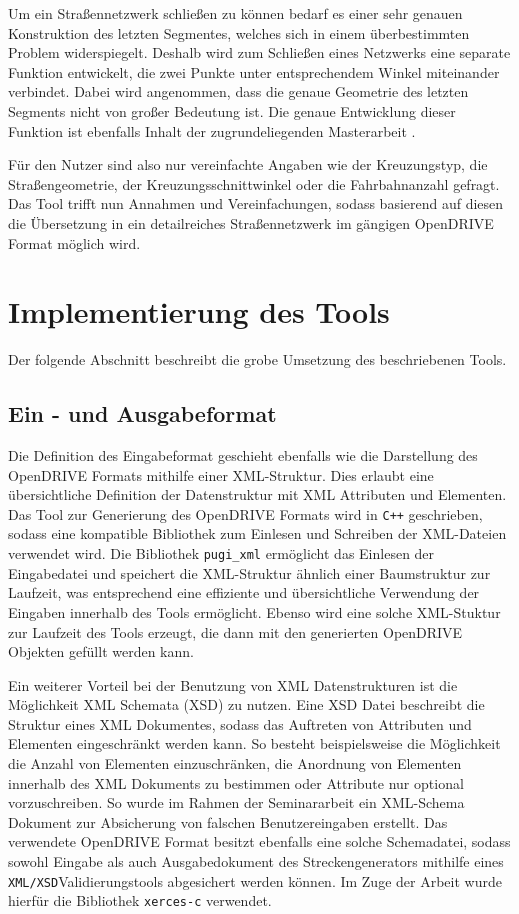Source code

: Um ein Straßennetzwerk schließen zu können bedarf es einer sehr genauen Konstruktion des letzten Segmentes, welches sich in einem überbestimmten Problem widerspiegelt. Deshalb wird zum Schließen eines Netzwerks eine separate Funktion entwickelt, die zwei Punkte unter entsprechendem Winkel miteinander verbindet. Dabei wird angenommen, dass die genaue Geometrie des letzten Segments nicht von großer Bedeutung ist. Die genaue Entwicklung dieser Funktion ist ebenfalls Inhalt der zugrundeliegenden Masterarbeit \cite{Russ.2019}.

Für den Nutzer sind also nur vereinfachte Angaben wie der Kreuzungstyp, die Straßengeometrie, der Kreuzungsschnittwinkel oder die Fahrbahnanzahl gefragt. Das Tool trifft nun Annahmen und Vereinfachungen, sodass basierend auf diesen die Übersetzung in ein detailreiches Straßennetzwerk im gängigen OpenDRIVE Format möglich wird.

\chapter{Implementierung des Tools}
Der folgende Abschnitt beschreibt die grobe Umsetzung des beschriebenen Tools. 

\section{Ein - und Ausgabeformat}
Die Definition des Eingabeformat geschieht ebenfalls wie die Darstellung des OpenDRIVE Formats mithilfe einer XML-Struktur. Dies erlaubt eine übersichtliche Definition der Datenstruktur mit XML Attributen und Elementen. Das Tool zur Generierung des OpenDRIVE Formats wird in \texttt{C++} geschrieben, sodass eine kompatible Bibliothek zum Einlesen und Schreiben der XML-Dateien verwendet wird. Die Bibliothek \texttt{pugi\_xml}\cite{pugixml.2019} ermöglicht das Einlesen der Eingabedatei und speichert die XML-Struktur ähnlich einer Baumstruktur zur Laufzeit, was entsprechend eine effiziente und übersichtliche Verwendung der Eingaben innerhalb des Tools ermöglicht. Ebenso wird eine solche XML-Stuktur zur Laufzeit des Tools erzeugt, die dann mit den generierten OpenDRIVE Objekten gefüllt werden kann.

Ein weiterer Vorteil bei der Benutzung von XML Datenstrukturen ist die Möglichkeit XML Schemata (XSD) zu nutzen. Eine XSD Datei beschreibt die Struktur eines XML Dokumentes, sodass das Auftreten von Attributen und Elementen eingeschränkt werden kann. So besteht beispielsweise die Möglichkeit die Anzahl von Elementen einzuschränken, die Anordnung von Elementen innerhalb des XML Dokuments zu bestimmen oder Attribute nur optional vorzuschreiben. So wurde im Rahmen der Seminararbeit ein XML-Schema Dokument zur Absicherung von falschen Benutzereingaben erstellt. Das verwendete OpenDRIVE Format besitzt ebenfalls eine solche Schemadatei, sodass sowohl Eingabe als auch Ausgabedokument des Streckengenerators mithilfe eines \texttt{XML/XSD}Validierungstools abgesichert werden können. Im Zuge der Arbeit wurde hierfür die Bibliothek \texttt{xerces-c}\cite{Xerces.2019} verwendet.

YOUR OBJECTIVE = Pictures aside, return all of the material exactly as written.

EXERCISE RESULT =
Source code

: Um ein Straßennetzwerk schließen zu können bedarf es einer sehr genauen Konstruktion des letzten Segmentes, welches sich in einem überbestimmten Problem widerspiegelt. Deshalb wird zum Schließen eines Netzwerks eine separate Funktion entwickelt, die zwei Punkte unter entsprechendem Winkel miteinander verbindet. Dabei wird angenommen, dass die genaue Geometrie des letzten Segments nicht von großer Bedeutung ist. Die genaue Entwicklung dieser Funktion ist ebenfalls Inhalt der zugrundeliegenden Masterarbeit \cite{Russ.2019}.

Für den Nutzer sind also nur vereinfachte Angaben wie der Kreuzungstyp, die Straßengeometrie, der Kreuzungsschnittwinkel oder die Fahrbahnanzahl gefragt. Das Tool trifft nun Annahmen und Vereinfachungen, sodass basierend auf diesen die Übersetzung in ein detailreiches Straßennetzwerk im gängigen OpenDRIVE Format möglich wird.

\chapter{Implementierung des Tools}
Der folgende Abschnitt beschreibt die grobe Umsetzung des beschriebenen Tools. 

\section{Ein - und Ausgabeformat}
Die Definition des Eingabeformat geschieht ebenfalls wie die Darstellung des OpenDRIVE Formats mithilfe einer XML-Struktur. Dies erlaubt eine übersichtliche Definition der Datenstruktur mit XML Attributen und Elementen. Das Tool zur Generierung des OpenDRIVE Formats wird in \texttt{C++} geschrieben, sodass eine kompatible Bibliothek zum Einlesen und Schreiben der XML-Dateien verwendet wird. Die Bibliothek \texttt{pugi\_xml}\cite{pugixml.2019} ermöglicht das Einlesen der Eingabedatei und speichert die XML-Struktur ähnlich einer Baumstruktur zur Laufzeit, was entsprechend eine effiziente und übersichtliche Verwendung der Eingaben innerhalb des Tools ermöglicht. Ebenso wird eine solche XML-Stuktur zur Laufzeit des Tools erzeugt, die dann mit den generierten OpenDRIVE Objekten gefüllt werden kann.

Ein weiterer Vorteil bei der Benutzung von XML Datenstrukturen ist die Möglichkeit XML Schemata (XSD) zu nutzen. Eine XSD Datei beschreibt die Struktur eines XML Dokumentes, sodass das Auftreten von Attributen und Elementen eingeschränkt werden kann. So besteht beispielsweise die Möglichkeit die Anzahl von Elementen einzuschränken, die Anordnung von Elementen innerhalb des XML Dokuments zu bestimmen oder Attribute nur optional vorzuschreiben. So wurde im Rahmen der Seminararbeit ein XML-Schema Dokument zur Absicherung von falschen Benutzereingaben erstellt. Das verwendete OpenDRIVE Format besitzt ebenfalls eine solche Schemadatei, sodass sowohl Eingabe als auch Ausgabedokument des Streckengenerators mithilfe eines \texttt{XML/XSD}Validierungstools abgesichert werden können. Im Zuge der Arbeit wurde hierfür die Bibliothek \texttt{xerces-c}\cite{Xerces.2019} verwendet.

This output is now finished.